“Long Time Gone,” a standout track from Crosby Stills and Nash’s debut, remains this fiery indictment of dreams lost — and a central emotional moment of any CSN concert. David Crosby, who composed the song, says his inspiration came in the immediate aftermath of Robert Kennedy’s assassination — though it immediately came to represent a much larger theme involving the loss of Kennedy’s older brother Jack and, in particular, that of Martin Luther King.
“I think I was angry about Dr. King as I was anything,” Crosby said during a recent talk at the Paley Center. “But we’d lost both of the Kennedys, and King. At a certain point, we really believed we could change things. We believed. We were people who really loved our country. We wanted it to be right, and we wanted it to be something we could be proud of. And we thought we had people you could believe in. Dr. King was a guy you could believe in. The Kennedys were guys that we idolized. It’s not supposed to be ballot by bullet.”

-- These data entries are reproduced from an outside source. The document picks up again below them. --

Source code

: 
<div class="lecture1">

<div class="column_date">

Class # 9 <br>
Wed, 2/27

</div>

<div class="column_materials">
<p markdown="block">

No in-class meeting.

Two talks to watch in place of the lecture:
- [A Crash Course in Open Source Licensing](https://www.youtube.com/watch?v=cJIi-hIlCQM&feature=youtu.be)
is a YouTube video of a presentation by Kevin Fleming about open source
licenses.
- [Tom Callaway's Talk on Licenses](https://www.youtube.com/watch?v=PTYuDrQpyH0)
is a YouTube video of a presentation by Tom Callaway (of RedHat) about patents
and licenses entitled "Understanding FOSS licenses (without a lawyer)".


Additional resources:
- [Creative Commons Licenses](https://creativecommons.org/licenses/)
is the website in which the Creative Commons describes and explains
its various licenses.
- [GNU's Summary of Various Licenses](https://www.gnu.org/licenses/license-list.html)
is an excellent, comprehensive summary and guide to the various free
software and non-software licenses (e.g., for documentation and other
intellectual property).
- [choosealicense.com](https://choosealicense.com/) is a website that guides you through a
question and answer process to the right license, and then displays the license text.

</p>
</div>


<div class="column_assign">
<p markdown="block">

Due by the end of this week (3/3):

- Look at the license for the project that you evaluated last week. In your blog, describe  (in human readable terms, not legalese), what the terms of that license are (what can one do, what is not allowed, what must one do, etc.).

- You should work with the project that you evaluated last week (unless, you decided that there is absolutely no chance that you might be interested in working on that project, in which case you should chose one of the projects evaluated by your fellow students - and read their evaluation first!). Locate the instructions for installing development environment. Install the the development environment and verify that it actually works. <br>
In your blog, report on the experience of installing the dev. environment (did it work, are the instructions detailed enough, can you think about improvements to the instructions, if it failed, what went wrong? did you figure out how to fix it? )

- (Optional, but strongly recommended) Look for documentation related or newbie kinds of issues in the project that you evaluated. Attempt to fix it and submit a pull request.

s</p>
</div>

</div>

“Long Time Gone” was perhaps most famously performed by Crosby Stills Nash and Young at Woodstock in 1969, later being used during the opening of the concert film as workers prepared the festival grounds. By then, all three of these heroes were dead. King was murdered in April 1968, while RFK was killed in June of 1968. His older brother Jack was killed in 1963.
“It was a terribly discouraging thing to us,” Crosby adds, “and, of course, we reacted to it. That’s the troubadour part of what we do. We see stuff, we try to look at it honestly, and respond to it and carry the news. Part of the job is that, and we wrote some angry songs. We did — because that really got to us, to lose leaders of that quality. People we could believe in.”